# Boost pedal/tubescreamer in front of amp...do you REALLY use it?



## Drache713 (May 20, 2009)

I have a Peavey 6505+ and Peavey 412MS cab with Sheffield speakers, and a Schecter Loomis loaded with Seymour Duncan Blackout neck model pickups. I use a TS7ovChaos in front of the amp as a midrange boost/lowend cut mostly with the gain at 2, tone at 4, and level at 2, not really using it for any gain or volume boost - just making things tighter. I know lots of people say that the 6505+ benefits greatly from using a boost in front of the amp, but my question is - do you REALLY think it sounds better or is really essential for a tight tone?
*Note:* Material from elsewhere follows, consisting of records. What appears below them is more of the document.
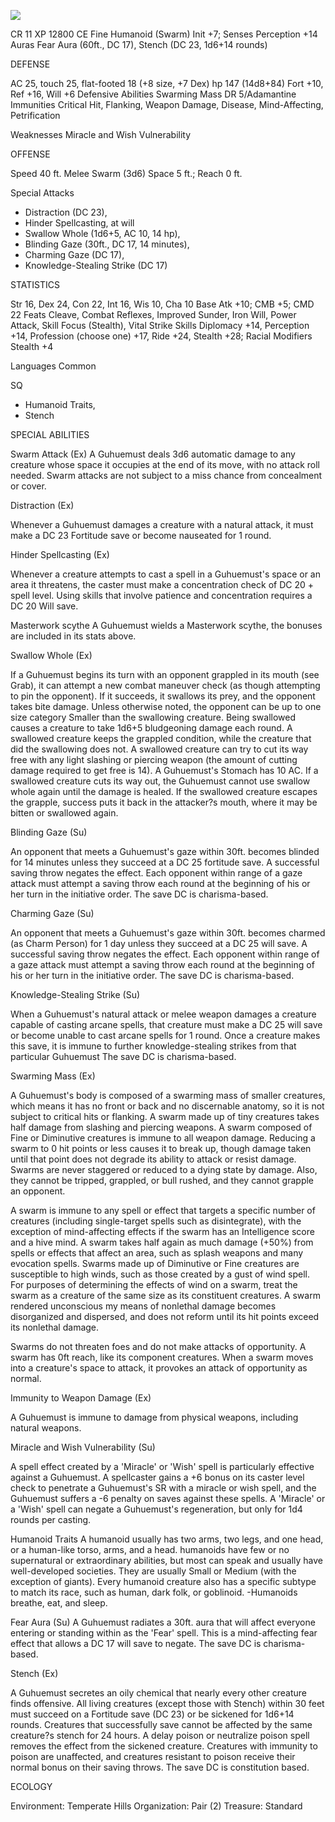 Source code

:![](https://i.imgur.com/IN3476x.jpeg)

 CR 11
XP 12800
CE Fine Humanoid (Swarm)
Init +7; Senses  Perception +14
Auras Fear Aura (60ft., DC 17), Stench (DC 23, 1d6+14 rounds)

DEFENSE

AC 25, touch 25, flat-footed 18 (+8 size, +7 Dex)
hp 147 (14d8+84)
Fort +10, Ref +16, Will +6
Defensive Abilities Swarming Mass
DR 5/Adamantine Immunities Critical Hit, Flanking, Weapon Damage, Disease, Mind-Affecting, Petrification 

Weaknesses Miracle and Wish Vulnerability

OFFENSE

Speed 40 ft.
Melee Swarm (3d6)
Space 5 ft.; Reach 0 ft.

 Special Attacks  

* Distraction (DC 23), 
* Hinder Spellcasting, at will 
* Swallow Whole (1d6+5, AC 10, 14 hp), 
* Blinding Gaze (30ft., DC 17, 14 minutes), 
* Charming Gaze (DC 17), 
* Knowledge-Stealing Strike (DC 17)

STATISTICS

Str 16, Dex 24, Con 22, Int 16, Wis 10, Cha 10
Base Atk +10; CMB +5; CMD 22
Feats Cleave, Combat Reflexes, Improved Sunder, Iron Will, Power Attack, Skill Focus (Stealth), Vital Strike
Skills Diplomacy +14, Perception +14, Profession (choose one) +17, Ride +24, Stealth +28; Racial Modifiers Stealth +4

Languages Common

SQ 

* Humanoid Traits, 
* Stench

SPECIAL ABILITIES

Swarm Attack (Ex) 
 A Guhuemust deals 3d6 automatic damage to any creature whose space it occupies at the end of its move, with no attack roll needed.  Swarm attacks are not subject to a miss chance from concealment or cover.

Distraction (Ex) 

 Whenever a Guhuemust damages a creature with a natural attack, it must make a DC 23 Fortitude save or become nauseated for 1 round.

Hinder Spellcasting (Ex) 

 Whenever a creature attempts to cast a spell in a Guhuemust's space or an area it threatens, the caster must make a concentration check of DC 20 + spell level.  Using skills that involve patience and concentration requires a DC 20 Will save.

Masterwork scythe
A Guhuemust wields a Masterwork scythe, the bonuses are included in its stats above.

Swallow Whole (Ex) 

 If a Guhuemust begins its turn with an opponent grappled in its mouth (see Grab), it can attempt a new combat maneuver check (as though attempting to pin the opponent). If it succeeds, it swallows its prey, and the opponent takes bite damage. Unless otherwise noted, the opponent can be up to one size category Smaller than the swallowing creature. Being swallowed causes a creature to take 1d6+5 bludgeoning damage each round.  A swallowed creature keeps the grappled condition, while the creature that did the swallowing does not. A swallowed creature can try to cut its way free with any light slashing or piercing weapon (the amount of cutting damage required to get free is 14).  A Guhuemust's Stomach has 10 AC.  If a swallowed creature cuts its way out, the Guhuemust cannot use swallow whole again until the damage is healed. If the swallowed creature escapes the grapple, success puts it back in the attacker?s mouth, where it may be bitten or swallowed again.

Blinding Gaze (Su) 

 An opponent that meets a Guhuemust's gaze within 30ft. becomes blinded for 14 minutes unless they succeed at a DC 25 fortitude save. A successful saving throw negates the effect. Each opponent within range of a gaze attack must attempt a saving throw each round at the beginning of his or her turn in the initiative order.  The save DC is charisma-based.

Charming Gaze (Su) 

 An opponent that meets a Guhuemust's gaze within 30ft. becomes charmed (as Charm Person) for 1 day unless they succeed at a DC 25 will save. A successful saving throw negates the effect. Each opponent within range of a gaze attack must attempt a saving throw each round at the beginning of his or her turn in the initiative order.  The save DC is charisma-based.

Knowledge-Stealing Strike (Su) 

 When a Guhuemust's natural attack or melee weapon damages a creature capable of casting arcane spells, that creature must make a DC 25 will save or become unable to cast arcane spells for 1 round. Once a creature makes this save, it is immune to further knowledge-stealing strikes from that particular Guhuemust The save DC is charisma-based.

Swarming Mass (Ex) 

 A Guhuemust's body is composed of a swarming mass of smaller creatures, which means it has no front or back and no discernable anatomy, so it is not subject to critical hits or flanking.  A swarm made up of tiny creatures takes half damage from slashing and piercing weapons.  A swarm composed of Fine or Diminutive creatures is immune to all weapon damage.  Reducing a swarm to 0 hit points or less causes it to break up, though damage taken until that point does not degrade its ability to attack or resist damage. Swarms are never staggered or reduced to a dying state by damage.  Also, they cannot be tripped, grappled, or bull rushed, and they cannot grapple an opponent.
 
A swarm is immune to any spell or effect that targets a specific number of creatures (including single-target spells such as disintegrate), with the exception of mind-affecting effects if the swarm has an Intelligence score and a hive mind.  A swarm takes half again as much damage (+50%) from spells or effects that affect an area, such as splash weapons and many evocation spells. Swarms made up of Diminutive or Fine creatures are susceptible to high winds, such as those created by a gust of wind spell.  For purposes of determining the effects of wind on a swarm, treat the swarm as a creature of the same size as its constituent creatures.  A swarm rendered unconscious my means of nonlethal damage becomes disorganized and dispersed, and does not reform until its hit points exceed its nonlethal damage.

Swarms do not threaten foes and do not make attacks of opportunity.  A swarm has 0ft reach, like its component creatures.  When a swarm moves into a creature's space to attack, it provokes an attack of opportunity as normal.

Immunity to Weapon Damage (Ex)

A Guhuemust is immune to damage from physical weapons, including natural weapons.

Miracle and Wish Vulnerability (Su) 

 A spell effect created by a 'Miracle' or 'Wish' spell is particularly effective against a Guhuemust.  A spellcaster gains a +6 bonus on its caster level check to penetrate a Guhuemust's SR with a miracle or wish spell, and the Guhuemust suffers a -6 penalty on saves against these spells.  A 'Miracle' or a 'Wish' spell can negate a Guhuemust's regeneration, but only for 1d4 rounds per casting.

Humanoid Traits
A humanoid usually has two arms, two legs, and one head, or a human-like torso, arms, and a head. humanoids have few or no supernatural or extraordinary abilities, but most can speak and usually have well-developed societies. They are usually Small or Medium (with the exception of giants). Every humanoid creature also has a specific subtype to match its race, such as human, dark folk, or goblinoid.
-Humanoids breathe, eat, and sleep.

Fear Aura (Su) 
 A Guhuemust radiates a 30ft. aura that will affect everyone entering or standing within as the 'Fear' spell.  This is a mind-affecting fear effect that allows a DC 17 will save to negate.   The save DC is charisma-based.

Stench (Ex) 

 A Guhuemust secretes an oily chemical that nearly every other creature finds offensive. All living creatures (except those with Stench) within 30 feet must succeed on a Fortitude save (DC 23) or be sickened for 1d6+14 rounds. Creatures that successfully save cannot be affected by the same creature?s stench for 24 hours. A delay poison or neutralize poison spell removes the effect from the sickened creature. Creatures with immunity to poison are unaffected, and creatures resistant to poison receive their normal bonus on their saving throws.  The save DC is constitution based.


ECOLOGY

Environment: Temperate Hills
Organization: Pair (2)
Treasure: Standard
I only ask because I don't have an elaborate midi switching system for FX or to control a loop box to take the TS7 out of the front of the amp so I have to leave it on the entire time to minimize on the tap-dancing, and when I switch over to cleans it sounds much more gritty and dirty then I would like (I try to setup the rhythm channel to be as much as a nice clean channel as possible and leave the lead channel for my main distortion). If i had the money or equipment I'd get a midi switching system to control a loop box and just take out the TS7 from the chain when I switch to cleans but I don't really have that option right now. I rarely use cleans, but it still urkes me, and I'm just curious what your guys' thoughts are about a boost/tubescreamer in front of the 6505+ - yay or nay?


----------



## danenachtrieb (May 20, 2009)

just use it as boost. i had the same "tap dancing" problem. try the settings i use: drive at 1 or all the way down, tone at half, and level all the way up. i got a chaos modded maxon od-808, but there's not crazy difference. just give it a try and see if it works.


----------



## drenzium (May 20, 2009)

i boost every amp i use, i think its essential for a tight tone. because the gain is set so low it can boost the overdrive channel, and also give the clean channel a bit more attack without distorting it (that is if your amp is turned up very loud) so i avoid tapdancing and am able to leave it on all the time


----------



## danenachtrieb (May 20, 2009)

drenzium said:


> i boost every amp i use, i think its essential for a tight tone. because the gain is set so low it can boost the overdrive channel, and also give the clean channel a bit more attack without distorting it (that is if your amp is turned up very loud) so i avoid tapdancing and am able to leave it on all the time


 
word+1


----------



## CentaurPorn (May 20, 2009)

I have a BM. No matter how I set it I do not like what it does to my cleans but LOVE what it does for my Rhy and Lead.
Gain = Off
Tone = a hair under half.
Volume = between half and 3/4

I run the Gain on my Ul's lead channel a little under the halfway mark.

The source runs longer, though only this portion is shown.